Axiome 1 : il n’y a plus d’endroit où la clarté pourrait régner – principe de réalité.
» Cela vous étonne que ma toile soit noire ? La nature, sans le soleil, est noire et obscure ;
je fais comme la lumière, j’éclaire les points saillants, et le tableau est fait. »
Phrase de Gustave Courbet recueillie par Max Claudet dans Souvenirs, Gustave Courbet
Courbet chantre du réalisme, en se confrontant au monde, l’englouti dans la matière sombre et sale de sa palette. Représenter l’idéal se fait à la lumière quand montrer le réel s’avère être une tâche aveugle.
Clément Rosset dans Le Réel, Traité de l’idiotie écrit « Si le sort le plus général du réel est d’échapper au langage, le sort le plus général du langage est de manquer le réel. Il existe une chose indépendante du langage, qu’on appelle la réalité. »
Elle est l’ailleurs du sujet, une chose à dé-peindre.

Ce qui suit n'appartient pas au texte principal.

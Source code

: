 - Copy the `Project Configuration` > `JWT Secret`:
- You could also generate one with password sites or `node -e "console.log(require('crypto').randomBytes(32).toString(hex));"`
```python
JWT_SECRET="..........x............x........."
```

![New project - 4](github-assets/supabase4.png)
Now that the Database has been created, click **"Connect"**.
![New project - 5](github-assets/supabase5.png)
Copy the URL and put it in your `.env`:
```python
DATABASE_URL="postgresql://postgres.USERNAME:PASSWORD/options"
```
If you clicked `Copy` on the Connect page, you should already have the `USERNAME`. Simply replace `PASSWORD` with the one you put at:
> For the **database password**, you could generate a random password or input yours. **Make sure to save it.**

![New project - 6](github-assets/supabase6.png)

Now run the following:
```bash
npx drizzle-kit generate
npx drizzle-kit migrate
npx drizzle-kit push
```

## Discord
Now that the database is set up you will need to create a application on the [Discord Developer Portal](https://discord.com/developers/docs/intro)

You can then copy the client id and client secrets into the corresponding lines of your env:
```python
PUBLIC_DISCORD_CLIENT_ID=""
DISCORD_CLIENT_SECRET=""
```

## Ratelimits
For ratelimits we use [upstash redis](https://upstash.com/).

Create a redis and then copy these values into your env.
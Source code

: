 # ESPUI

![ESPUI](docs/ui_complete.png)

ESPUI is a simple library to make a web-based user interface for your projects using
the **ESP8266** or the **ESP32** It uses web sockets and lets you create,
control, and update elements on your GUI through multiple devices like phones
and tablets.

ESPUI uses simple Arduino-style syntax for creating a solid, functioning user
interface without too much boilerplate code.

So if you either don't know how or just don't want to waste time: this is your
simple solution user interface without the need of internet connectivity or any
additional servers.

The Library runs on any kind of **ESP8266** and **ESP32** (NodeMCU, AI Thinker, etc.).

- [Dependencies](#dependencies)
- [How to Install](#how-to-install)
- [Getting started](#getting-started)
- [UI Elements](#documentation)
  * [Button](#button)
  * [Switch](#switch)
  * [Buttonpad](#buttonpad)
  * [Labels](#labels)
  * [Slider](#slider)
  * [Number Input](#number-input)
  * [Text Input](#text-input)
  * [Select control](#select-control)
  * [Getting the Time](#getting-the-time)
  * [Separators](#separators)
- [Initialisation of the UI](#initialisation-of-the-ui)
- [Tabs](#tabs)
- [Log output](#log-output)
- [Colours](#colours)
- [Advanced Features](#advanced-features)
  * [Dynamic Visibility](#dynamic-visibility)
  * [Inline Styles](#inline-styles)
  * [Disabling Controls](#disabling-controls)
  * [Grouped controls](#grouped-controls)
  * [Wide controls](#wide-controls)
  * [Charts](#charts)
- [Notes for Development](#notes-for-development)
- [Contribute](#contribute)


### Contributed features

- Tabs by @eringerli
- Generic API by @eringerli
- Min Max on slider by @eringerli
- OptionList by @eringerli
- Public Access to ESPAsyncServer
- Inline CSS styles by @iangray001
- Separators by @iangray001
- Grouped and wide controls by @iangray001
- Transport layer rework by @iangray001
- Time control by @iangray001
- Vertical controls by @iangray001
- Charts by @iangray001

Qu’est ce que cela veut dire ? La figuration relève d’une a-forme qui bien qu’indéterminée, n’est pas de l’ordre ni de l’indéfini ni de l’informe. D’ailleurs selon Cézanne, Courbet « maçonnait comme un romain ». Il est nécessaire de broyer la forme propre des choses. Y aller à la truelle, au couteau. Manquer le réel c’est donc figurer sans figurer. Désormais il faudra rater ses peintures, c’est-à-dire absolument et profondément être à coté. Pratiquer un art de l’écart, de la fosse, cf. Enterrement à Ornans.
Parce que la peinture ça n’a toujours été qu’une histoire de trou finalement de St Thomas à l’Origine du monde : Axiome 2.
Mais au fait, que pensiez-vous vraiment perce-voir en regardant un paysage ?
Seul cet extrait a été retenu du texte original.